**TASK PROMPT:** Repeat the lines of the data exactly, from the first one through the one that contains "Difficulty | Tag".
*** TASK INPUT ***
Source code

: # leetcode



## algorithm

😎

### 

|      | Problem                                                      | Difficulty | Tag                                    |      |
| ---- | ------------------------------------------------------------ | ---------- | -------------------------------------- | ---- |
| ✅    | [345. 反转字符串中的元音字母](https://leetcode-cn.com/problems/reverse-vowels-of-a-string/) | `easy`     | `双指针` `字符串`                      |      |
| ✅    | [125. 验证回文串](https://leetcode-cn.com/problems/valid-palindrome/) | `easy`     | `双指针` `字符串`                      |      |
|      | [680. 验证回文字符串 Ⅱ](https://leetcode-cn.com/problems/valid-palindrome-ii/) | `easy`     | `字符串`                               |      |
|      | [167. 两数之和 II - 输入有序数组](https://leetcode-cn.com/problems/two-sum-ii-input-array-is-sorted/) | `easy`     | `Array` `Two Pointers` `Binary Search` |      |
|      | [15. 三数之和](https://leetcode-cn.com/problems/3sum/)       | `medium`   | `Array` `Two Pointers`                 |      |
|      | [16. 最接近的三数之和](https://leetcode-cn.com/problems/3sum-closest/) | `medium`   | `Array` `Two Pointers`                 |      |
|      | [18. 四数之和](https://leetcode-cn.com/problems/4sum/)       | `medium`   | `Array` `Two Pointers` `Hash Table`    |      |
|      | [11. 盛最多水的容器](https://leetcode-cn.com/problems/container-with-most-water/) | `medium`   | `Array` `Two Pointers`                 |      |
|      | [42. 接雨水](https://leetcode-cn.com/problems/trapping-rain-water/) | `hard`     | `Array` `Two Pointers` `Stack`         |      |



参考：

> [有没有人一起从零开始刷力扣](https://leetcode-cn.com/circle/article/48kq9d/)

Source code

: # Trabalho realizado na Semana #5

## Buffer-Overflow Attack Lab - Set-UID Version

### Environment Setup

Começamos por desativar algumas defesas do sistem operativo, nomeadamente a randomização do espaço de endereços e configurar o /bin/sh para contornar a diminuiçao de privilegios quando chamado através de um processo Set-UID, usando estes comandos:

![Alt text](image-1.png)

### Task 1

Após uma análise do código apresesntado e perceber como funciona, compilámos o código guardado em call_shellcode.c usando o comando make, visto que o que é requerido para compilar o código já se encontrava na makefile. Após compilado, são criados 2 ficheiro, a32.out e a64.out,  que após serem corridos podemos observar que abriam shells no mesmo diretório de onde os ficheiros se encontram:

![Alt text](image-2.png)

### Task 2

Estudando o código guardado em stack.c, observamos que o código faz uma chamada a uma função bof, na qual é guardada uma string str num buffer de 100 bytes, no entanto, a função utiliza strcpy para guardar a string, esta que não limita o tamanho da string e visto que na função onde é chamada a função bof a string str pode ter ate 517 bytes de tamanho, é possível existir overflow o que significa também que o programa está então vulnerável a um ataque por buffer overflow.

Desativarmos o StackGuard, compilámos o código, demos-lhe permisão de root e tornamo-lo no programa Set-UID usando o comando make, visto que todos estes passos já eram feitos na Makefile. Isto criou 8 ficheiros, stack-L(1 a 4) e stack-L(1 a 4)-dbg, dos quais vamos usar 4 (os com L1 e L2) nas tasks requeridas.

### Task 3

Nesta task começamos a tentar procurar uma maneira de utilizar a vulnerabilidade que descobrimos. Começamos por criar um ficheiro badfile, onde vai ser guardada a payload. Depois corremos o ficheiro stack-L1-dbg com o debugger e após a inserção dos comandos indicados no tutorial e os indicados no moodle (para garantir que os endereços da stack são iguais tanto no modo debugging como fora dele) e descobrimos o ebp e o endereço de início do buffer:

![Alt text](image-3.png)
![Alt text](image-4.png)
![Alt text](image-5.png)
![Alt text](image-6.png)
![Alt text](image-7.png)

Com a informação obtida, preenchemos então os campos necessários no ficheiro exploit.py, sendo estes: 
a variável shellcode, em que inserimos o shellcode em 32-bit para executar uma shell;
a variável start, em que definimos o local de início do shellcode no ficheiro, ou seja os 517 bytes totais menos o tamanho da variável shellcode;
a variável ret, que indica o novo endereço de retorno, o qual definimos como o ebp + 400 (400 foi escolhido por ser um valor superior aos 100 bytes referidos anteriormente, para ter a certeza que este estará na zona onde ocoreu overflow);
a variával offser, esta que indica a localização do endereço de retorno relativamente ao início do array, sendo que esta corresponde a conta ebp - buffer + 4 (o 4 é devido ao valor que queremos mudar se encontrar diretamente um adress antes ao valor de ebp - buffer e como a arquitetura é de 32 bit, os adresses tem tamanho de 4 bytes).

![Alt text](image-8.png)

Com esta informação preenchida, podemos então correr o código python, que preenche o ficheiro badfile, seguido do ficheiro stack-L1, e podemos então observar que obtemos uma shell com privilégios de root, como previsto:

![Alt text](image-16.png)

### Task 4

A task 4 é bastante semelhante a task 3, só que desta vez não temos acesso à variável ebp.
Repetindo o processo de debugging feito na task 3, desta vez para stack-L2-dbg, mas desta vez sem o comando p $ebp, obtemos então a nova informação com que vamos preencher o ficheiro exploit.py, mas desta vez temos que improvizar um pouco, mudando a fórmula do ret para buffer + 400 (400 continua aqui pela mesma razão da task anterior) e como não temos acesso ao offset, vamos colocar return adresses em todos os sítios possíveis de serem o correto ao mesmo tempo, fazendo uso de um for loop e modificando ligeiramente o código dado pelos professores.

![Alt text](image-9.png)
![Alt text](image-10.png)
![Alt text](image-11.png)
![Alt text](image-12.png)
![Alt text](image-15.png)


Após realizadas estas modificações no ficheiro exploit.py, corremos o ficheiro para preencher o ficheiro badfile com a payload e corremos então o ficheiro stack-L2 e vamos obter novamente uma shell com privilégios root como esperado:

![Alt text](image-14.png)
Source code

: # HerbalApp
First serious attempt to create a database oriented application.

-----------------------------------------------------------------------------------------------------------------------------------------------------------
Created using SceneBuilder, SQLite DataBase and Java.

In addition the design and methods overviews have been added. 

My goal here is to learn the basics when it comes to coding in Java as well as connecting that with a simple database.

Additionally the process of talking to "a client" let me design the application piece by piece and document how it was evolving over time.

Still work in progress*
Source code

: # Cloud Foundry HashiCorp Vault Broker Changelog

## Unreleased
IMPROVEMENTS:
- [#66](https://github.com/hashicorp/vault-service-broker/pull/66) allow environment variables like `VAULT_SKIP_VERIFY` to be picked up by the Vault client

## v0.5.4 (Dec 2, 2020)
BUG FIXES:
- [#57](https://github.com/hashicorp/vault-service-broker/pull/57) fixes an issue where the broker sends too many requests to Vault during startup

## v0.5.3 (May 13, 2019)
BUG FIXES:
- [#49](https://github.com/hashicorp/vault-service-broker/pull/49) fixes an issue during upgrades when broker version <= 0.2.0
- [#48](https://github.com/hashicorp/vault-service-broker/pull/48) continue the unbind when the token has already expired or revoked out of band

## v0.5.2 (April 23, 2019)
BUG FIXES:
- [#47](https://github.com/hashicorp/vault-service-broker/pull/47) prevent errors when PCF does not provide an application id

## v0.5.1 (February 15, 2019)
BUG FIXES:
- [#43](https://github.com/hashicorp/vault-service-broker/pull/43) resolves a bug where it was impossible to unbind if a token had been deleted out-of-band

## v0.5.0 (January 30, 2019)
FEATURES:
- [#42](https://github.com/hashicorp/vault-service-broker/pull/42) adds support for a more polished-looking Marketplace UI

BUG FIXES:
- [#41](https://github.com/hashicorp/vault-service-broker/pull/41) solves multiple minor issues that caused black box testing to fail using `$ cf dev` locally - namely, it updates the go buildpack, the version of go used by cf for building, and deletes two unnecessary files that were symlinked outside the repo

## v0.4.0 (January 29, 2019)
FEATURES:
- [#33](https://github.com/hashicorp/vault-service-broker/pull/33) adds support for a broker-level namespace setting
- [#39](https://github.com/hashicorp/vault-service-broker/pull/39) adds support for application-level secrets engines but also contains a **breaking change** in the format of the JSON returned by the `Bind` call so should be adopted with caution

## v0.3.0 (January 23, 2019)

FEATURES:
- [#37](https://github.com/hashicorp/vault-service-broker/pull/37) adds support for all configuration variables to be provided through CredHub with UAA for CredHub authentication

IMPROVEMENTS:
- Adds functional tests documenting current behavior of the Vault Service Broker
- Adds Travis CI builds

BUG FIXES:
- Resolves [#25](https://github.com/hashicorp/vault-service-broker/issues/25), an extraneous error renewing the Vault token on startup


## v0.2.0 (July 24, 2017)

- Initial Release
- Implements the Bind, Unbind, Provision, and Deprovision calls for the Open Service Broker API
*** End of TASK INPUT ***
**OUTPUT FOR THIS EXERCISE:**
Source code

: # leetcode



## algorithm

😎

### 

|      | Problem                                                      | Difficulty | Tag                                    |      |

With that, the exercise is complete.